Dataset entries
== Segment start ==
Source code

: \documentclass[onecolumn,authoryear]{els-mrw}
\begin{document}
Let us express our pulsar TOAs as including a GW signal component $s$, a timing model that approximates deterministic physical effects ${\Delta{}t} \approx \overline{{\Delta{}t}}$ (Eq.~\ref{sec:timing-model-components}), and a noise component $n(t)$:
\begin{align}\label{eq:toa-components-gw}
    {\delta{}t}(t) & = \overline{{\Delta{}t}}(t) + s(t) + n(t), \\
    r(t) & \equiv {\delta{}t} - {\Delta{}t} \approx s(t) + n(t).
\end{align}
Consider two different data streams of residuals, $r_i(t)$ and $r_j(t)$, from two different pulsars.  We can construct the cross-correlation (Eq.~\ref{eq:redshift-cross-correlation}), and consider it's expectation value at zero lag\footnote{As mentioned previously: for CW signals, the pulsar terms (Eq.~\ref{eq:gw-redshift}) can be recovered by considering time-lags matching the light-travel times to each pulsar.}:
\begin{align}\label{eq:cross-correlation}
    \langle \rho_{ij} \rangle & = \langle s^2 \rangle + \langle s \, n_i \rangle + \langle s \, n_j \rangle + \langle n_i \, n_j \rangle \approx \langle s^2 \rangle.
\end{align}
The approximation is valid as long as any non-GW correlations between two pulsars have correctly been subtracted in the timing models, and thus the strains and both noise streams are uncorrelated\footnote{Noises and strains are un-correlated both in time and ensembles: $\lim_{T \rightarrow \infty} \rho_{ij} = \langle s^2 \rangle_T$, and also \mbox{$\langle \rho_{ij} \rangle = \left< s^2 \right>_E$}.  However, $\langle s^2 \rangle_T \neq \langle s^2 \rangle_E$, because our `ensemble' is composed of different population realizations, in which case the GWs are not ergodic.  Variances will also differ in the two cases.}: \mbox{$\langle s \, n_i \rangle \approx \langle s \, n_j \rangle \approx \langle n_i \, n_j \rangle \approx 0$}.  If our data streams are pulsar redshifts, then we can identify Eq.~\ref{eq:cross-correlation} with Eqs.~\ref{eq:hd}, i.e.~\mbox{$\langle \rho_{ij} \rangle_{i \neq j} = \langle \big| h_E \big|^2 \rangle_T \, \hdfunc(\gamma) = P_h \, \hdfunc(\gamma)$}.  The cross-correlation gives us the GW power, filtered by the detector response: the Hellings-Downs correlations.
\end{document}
== Segment end ==
Assigned task —
Once the lines above that include "langle" are counted, report the number and nothing else.

Exercise response —
2